Give again, word for word, every line in the entries below from the line with "These particular models" up to and including the line with "Conversely consider the", and no other line.

───── Extracted records

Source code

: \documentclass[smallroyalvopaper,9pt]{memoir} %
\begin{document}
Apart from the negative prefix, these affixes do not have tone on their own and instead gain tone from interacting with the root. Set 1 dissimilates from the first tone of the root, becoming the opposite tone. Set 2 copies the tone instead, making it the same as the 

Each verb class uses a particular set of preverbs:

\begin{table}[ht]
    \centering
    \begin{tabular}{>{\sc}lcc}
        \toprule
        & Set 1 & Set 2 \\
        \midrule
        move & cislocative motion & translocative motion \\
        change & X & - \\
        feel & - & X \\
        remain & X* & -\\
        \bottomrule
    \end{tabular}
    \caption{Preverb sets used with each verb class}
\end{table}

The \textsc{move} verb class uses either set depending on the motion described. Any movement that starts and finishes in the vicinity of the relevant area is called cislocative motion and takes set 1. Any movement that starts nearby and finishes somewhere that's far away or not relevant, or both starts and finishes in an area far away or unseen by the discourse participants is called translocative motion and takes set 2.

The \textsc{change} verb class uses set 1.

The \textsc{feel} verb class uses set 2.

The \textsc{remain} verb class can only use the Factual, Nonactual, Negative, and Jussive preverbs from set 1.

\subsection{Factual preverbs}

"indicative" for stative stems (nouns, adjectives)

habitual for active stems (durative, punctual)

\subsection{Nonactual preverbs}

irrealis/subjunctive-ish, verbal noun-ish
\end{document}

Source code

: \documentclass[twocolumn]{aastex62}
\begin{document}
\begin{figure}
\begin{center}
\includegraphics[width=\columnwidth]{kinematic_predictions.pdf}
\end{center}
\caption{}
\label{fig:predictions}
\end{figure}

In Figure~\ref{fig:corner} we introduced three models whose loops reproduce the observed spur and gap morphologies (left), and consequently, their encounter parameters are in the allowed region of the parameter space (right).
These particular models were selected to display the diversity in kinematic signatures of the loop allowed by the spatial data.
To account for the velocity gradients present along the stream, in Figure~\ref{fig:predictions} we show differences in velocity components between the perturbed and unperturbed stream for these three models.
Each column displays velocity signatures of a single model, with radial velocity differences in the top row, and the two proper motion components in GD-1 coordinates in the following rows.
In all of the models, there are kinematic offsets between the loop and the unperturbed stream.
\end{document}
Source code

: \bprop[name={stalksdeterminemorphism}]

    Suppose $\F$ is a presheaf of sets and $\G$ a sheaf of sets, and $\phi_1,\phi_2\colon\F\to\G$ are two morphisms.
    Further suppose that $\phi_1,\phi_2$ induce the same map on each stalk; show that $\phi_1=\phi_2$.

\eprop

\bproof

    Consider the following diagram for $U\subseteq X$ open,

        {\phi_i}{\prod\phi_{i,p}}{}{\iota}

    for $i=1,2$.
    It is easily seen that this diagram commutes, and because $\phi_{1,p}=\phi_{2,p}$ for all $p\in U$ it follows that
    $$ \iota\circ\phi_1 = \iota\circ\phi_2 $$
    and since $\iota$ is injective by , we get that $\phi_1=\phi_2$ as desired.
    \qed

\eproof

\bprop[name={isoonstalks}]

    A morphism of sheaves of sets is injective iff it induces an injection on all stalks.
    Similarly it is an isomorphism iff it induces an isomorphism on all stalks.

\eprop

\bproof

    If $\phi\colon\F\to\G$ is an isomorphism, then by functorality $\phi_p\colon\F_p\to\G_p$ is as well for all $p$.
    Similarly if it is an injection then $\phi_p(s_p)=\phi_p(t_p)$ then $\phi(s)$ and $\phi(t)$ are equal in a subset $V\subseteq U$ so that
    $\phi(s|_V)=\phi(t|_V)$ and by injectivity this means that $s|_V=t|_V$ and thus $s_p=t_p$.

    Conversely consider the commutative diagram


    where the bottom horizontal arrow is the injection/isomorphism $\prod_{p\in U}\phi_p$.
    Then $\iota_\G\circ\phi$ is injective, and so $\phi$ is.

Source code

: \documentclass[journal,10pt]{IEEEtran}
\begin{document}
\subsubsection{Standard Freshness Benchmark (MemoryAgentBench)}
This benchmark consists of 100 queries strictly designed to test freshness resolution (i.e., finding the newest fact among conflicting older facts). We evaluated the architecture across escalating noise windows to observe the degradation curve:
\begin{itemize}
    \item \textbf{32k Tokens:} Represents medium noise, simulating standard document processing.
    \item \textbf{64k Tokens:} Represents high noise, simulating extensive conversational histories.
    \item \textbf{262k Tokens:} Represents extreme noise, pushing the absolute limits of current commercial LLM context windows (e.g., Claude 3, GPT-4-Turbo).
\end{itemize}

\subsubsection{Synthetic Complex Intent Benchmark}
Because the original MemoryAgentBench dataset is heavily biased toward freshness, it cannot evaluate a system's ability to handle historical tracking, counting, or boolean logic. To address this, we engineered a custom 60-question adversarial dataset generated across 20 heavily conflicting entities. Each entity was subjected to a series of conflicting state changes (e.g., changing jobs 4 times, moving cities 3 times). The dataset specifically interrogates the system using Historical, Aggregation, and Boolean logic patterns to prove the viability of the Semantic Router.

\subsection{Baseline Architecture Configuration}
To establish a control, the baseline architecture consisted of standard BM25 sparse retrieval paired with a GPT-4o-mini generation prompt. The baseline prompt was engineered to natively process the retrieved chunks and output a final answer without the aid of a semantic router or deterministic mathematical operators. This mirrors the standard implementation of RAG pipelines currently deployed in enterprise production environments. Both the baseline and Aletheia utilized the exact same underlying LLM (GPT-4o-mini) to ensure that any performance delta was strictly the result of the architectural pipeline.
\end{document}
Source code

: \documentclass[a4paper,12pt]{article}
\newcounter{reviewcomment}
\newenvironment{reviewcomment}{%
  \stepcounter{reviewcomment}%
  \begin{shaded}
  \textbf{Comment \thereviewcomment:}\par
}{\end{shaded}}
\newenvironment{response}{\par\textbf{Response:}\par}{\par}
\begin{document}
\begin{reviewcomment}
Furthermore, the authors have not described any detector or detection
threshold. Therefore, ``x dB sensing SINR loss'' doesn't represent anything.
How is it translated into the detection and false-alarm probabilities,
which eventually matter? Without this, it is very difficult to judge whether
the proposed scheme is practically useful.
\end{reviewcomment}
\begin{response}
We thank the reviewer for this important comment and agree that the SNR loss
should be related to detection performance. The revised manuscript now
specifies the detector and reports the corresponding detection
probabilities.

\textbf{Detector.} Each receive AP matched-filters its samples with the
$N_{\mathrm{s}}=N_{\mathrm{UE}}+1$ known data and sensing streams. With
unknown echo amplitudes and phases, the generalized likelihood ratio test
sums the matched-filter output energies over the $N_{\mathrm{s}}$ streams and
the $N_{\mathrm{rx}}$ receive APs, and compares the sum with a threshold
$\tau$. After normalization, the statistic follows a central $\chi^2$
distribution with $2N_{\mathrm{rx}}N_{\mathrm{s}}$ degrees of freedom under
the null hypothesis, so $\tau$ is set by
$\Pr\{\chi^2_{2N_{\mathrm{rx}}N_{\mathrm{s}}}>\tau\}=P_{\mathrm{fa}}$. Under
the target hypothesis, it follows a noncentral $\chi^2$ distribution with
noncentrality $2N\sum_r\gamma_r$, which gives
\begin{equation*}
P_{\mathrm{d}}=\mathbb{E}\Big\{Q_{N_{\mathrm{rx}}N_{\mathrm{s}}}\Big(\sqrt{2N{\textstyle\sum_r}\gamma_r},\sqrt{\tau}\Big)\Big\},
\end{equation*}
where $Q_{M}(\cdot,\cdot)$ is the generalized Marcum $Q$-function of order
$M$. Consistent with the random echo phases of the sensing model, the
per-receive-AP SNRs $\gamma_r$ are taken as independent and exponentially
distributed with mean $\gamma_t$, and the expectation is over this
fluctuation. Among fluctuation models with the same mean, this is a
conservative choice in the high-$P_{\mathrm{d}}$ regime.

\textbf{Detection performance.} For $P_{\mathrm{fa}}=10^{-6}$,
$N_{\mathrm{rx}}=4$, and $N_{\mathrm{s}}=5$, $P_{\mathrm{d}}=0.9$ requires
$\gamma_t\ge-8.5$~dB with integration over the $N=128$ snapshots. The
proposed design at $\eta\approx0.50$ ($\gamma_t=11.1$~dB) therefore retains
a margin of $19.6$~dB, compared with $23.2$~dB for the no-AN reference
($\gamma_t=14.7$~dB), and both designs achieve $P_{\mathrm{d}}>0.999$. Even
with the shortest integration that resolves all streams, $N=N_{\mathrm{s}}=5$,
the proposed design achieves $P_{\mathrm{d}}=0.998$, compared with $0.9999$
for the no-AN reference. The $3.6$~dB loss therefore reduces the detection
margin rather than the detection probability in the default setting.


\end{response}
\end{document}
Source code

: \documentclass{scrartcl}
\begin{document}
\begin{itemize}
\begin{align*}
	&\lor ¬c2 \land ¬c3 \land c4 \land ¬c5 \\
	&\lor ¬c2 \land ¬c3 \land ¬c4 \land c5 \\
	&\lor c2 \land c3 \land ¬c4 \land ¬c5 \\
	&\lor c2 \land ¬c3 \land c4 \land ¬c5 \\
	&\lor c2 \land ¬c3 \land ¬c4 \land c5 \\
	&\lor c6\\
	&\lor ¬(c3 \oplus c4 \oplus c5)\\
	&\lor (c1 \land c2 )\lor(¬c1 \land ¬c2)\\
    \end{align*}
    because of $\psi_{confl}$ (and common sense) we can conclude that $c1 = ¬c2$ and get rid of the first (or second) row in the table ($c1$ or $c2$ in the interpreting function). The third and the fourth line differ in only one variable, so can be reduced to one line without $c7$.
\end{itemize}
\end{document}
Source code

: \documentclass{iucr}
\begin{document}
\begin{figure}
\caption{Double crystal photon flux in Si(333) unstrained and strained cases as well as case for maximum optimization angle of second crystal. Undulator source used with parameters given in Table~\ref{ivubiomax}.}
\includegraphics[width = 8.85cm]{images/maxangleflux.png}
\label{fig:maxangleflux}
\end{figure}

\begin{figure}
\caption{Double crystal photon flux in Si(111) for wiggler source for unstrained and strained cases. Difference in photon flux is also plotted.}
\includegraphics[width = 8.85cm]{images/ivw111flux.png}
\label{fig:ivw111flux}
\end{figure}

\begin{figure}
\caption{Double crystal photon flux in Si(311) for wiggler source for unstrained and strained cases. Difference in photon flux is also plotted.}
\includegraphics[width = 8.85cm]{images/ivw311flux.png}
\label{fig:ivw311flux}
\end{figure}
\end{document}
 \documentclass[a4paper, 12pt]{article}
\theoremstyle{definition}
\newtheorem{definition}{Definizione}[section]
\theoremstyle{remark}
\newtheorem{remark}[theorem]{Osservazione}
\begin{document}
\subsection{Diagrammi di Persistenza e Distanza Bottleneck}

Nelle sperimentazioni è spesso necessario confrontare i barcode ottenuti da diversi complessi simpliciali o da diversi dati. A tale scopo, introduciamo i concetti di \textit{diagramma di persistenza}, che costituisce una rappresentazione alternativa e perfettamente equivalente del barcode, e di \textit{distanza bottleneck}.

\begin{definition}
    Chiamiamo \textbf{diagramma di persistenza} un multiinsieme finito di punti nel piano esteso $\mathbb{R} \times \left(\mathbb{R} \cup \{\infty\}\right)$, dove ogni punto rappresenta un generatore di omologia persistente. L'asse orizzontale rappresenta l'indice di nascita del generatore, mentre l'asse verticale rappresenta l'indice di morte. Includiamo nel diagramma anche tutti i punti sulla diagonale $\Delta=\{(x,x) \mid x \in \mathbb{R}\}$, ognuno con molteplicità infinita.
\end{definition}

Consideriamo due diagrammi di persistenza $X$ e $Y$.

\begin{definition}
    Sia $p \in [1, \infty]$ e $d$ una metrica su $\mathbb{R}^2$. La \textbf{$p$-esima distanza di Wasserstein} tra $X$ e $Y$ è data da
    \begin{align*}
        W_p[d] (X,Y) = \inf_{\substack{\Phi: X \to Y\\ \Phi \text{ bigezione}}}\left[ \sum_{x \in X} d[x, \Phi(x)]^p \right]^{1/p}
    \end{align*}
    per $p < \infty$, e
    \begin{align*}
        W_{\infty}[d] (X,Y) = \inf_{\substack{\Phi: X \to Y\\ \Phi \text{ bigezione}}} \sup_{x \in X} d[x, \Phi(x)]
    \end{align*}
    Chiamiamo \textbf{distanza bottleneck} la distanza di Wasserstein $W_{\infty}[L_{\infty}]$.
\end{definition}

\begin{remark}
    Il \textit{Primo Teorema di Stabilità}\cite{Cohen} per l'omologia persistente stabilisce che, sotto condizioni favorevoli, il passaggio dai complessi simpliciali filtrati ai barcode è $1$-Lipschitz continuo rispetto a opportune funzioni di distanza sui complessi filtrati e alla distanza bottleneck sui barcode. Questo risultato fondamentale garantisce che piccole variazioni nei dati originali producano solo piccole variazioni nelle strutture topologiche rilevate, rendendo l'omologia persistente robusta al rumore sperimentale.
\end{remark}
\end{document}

──────────

Result -
These particular models were selected to display the diversity in kinematic signatures of the loop allowed by the spatial data.
To account for the velocity gradients present along the stream, in Figure~\ref{fig:predictions} we show differences in velocity components between the perturbed and unperturbed stream for these three models.
Each column displays velocity signatures of a single model, with radial velocity differences in the top row, and the two proper motion components in GD-1 coordinates in the following rows.
In all of the models, there are kinematic offsets between the loop and the unperturbed stream.
\end{document}
Source code

: \bprop[name={stalksdeterminemorphism}]

    Suppose $\F$ is a presheaf of sets and $\G$ a sheaf of sets, and $\phi_1,\phi_2\colon\F\to\G$ are two morphisms.
    Further suppose that $\phi_1,\phi_2$ induce the same map on each stalk; show that $\phi_1=\phi_2$.

\eprop

\bproof

    Consider the following diagram for $U\subseteq X$ open,

        {\phi_i}{\prod\phi_{i,p}}{}{\iota}

    for $i=1,2$.
    It is easily seen that this diagram commutes, and because $\phi_{1,p}=\phi_{2,p}$ for all $p\in U$ it follows that
    $$ \iota\circ\phi_1 = \iota\circ\phi_2 $$
    and since $\iota$ is injective by , we get that $\phi_1=\phi_2$ as desired.
    \qed

\eproof

\bprop[name={isoonstalks}]

    A morphism of sheaves of sets is injective iff it induces an injection on all stalks.
    Similarly it is an isomorphism iff it induces an isomorphism on all stalks.

\eprop

\bproof

    If $\phi\colon\F\to\G$ is an isomorphism, then by functorality $\phi_p\colon\F_p\to\G_p$ is as well for all $p$.
    Similarly if it is an injection then $\phi_p(s_p)=\phi_p(t_p)$ then $\phi(s)$ and $\phi(t)$ are equal in a subset $V\subseteq U$ so that
    $\phi(s|_V)=\phi(t|_V)$ and by injectivity this means that $s|_V=t|_V$ and thus $s_p=t_p$.

    Conversely consider the commutative diagram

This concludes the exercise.